He testified that he spoke with the Chief Officer
and told him that on the Harbour Master's
instructions all breast lines had to be secured.
The Chief Officer, whose native language was
Japanese, appeared to Mr. Cavanaugh to under
stand his instructions. However, to ensure that
he did so, he relayed similar instructions to the
charterer's agent who, accompanied by the Cap
tain, had arrived while he was talking to the
Chief Officer. The agent spoke in Japanese to
the Chief Officer and told Mr. Cavanaugh that
"it would be all right" which he took to mean
that the message had been understood. On
December 13 he spoke to Captain Grozier and
advised him that the Hiro Maru was still not
using the after breast line.
The Chief Officer testified that he had no
recollection of receiving any such instructions
from Mr. Cavanaugh. He admitted that the ship
to shore breast lines were not attached because
he thought that the stern one constituted an
obstruction for scows. Moreover, during the
course of movement of the ship up and down
the berth for the purpose of changing holds for
loading purposes, the aft breast line would
damage light stanchions projecting above the
catwalk on the rail, the handrail and perhaps
some of the pilings on the dolphins. He admitted
in cross-examination that the aft breast line
could be slackened and dropped into the water
to permit the entry or departure of scows and
that it would be far higher than either the light
stanchion or handrails when tightened since the
ship's deck was some 30 feet above the water
line. He also admitted that a line from the aft
starboard quarter to number 5 dolphin, which he
termed a breast line, was really an after spring
line. He agreed that it would have been prudent
to have set the after breast line to shore after
the ship moved off the berth to bring it back to
the berth but he did not do so because on the
four previous occasions that the Hiro Maru was
there it had not been used. Evidence tendered
by the plaintiff in the form of shift reports for
each of three shifts of the shore crews loading
the vessel during the period December 11 to and
including December 14 indicate that from 10.30
a.m. on December 12 to approximately 10.00
a.m. on December 14, which is after the acci
dent, there had been no scow in the scow berth.

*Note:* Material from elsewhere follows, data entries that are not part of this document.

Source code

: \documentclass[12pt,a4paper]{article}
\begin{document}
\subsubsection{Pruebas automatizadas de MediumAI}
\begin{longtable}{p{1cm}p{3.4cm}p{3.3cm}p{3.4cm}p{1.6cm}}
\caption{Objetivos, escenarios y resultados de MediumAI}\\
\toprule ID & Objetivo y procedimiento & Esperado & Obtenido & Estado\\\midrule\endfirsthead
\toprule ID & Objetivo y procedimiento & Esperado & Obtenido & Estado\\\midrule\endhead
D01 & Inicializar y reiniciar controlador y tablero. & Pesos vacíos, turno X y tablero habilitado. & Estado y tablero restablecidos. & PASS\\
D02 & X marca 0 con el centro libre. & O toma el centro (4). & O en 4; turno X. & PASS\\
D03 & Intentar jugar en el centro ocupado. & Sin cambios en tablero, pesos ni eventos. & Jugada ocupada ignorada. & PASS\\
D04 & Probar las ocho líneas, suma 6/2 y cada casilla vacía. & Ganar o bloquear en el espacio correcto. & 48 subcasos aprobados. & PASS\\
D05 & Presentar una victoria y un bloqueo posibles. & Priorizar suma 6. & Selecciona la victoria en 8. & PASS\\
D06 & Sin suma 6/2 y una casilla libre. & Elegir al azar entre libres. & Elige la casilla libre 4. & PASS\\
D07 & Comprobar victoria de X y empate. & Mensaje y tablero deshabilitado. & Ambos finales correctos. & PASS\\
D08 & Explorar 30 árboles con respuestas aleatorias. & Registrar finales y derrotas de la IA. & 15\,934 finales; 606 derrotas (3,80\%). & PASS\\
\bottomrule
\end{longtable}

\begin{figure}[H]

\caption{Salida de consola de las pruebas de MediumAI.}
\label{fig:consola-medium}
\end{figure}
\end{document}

The shift foreman on duty at the time of the
mishap, Steve Hryniuk, confirmed that neither
of the ship to shore breast lines was set. He
further testified that just before the lunch break
at 0430 hours he noticed that the Hiro Maru
was approximately 30 feet away from the berth
at a point opposite dolphin number 6. After
instructing that the loading apparatus be
removed to prevent damage to it as the ship
moved away from the berth, he called a tug boat
operator to assist the ship to get back to the
berth. He observed that the bollard on number 4
dolphin had been pulled off.
Captain John Y. Kennedy, a marine surveyor
and the holder of a Masters Foreign Going
Certificate since 1950, called as an expert for
the plaintiffs, testified that on December 14,
1971, according to Canadian Tide Tables, high
water was reached at 0600 hours so that flood
tide conditions prevailed at the time of the acci
dent. He stated that when number 1 hold on the
Hiro Maru was being filled, its stern would
overhang the downstream end of the catwalk by
approximately 200 feet. In such circumstances
it was his opinion that good practice by a com
petent master would have required that particu
lar attention be paid to the after breast line
ensuring that it was in place. Further, in his
opinion, the use of the mooring line from the
starboard quarter aft to number 5 dolphin did
not constitute setting a breast line for the pur
pose of keeping the vessel snug to the dock but
was simply another aft spring line. He was of
the opinion that the probable cause of the
breaking away was the failure to use the after
breast line facility and had it been in place the
breaking away would not have occurred. When
such a substantial portion of the vessel was out
in the stream a line direct from the stern to the
dead man ashore would not have had the proper
breasting effect so that in his view it would have
been necessary to take the breast line from the
stern winch along the starboard quarter to a
point where it would go through a closed fair
lead to give the nearly vertical pull required for
a proper breasting.
There was considerable evidence both from
the Chief Officer and from the defendants'
expert, Thomas W. Morgan, that the latter was
impossible because of the obstruction created
by certain vertical pipes adjacent to the accom
modation area in the starboard quarter which
would prevent the line being run in the manner
suggested by Captain Kennedy. Moreover, he
testified that there were insufficient winches at
the stern of the ship to look after the three stern
lines to the mooring buoy as well as the after
breast line. I find that neither objection is valid
and that there was sufficient room for the line
to pass the vertical pipes to the fair lead from
one of the winches at the stern after passing
through the stern starboard closed fair lead. My
impression was that the Chief Officer simply
believed that the stern breast line was unneces-
• sary and a nuisance because it might have had
to be released from time to time as scows
entered or departed the scow berthing area. Mr.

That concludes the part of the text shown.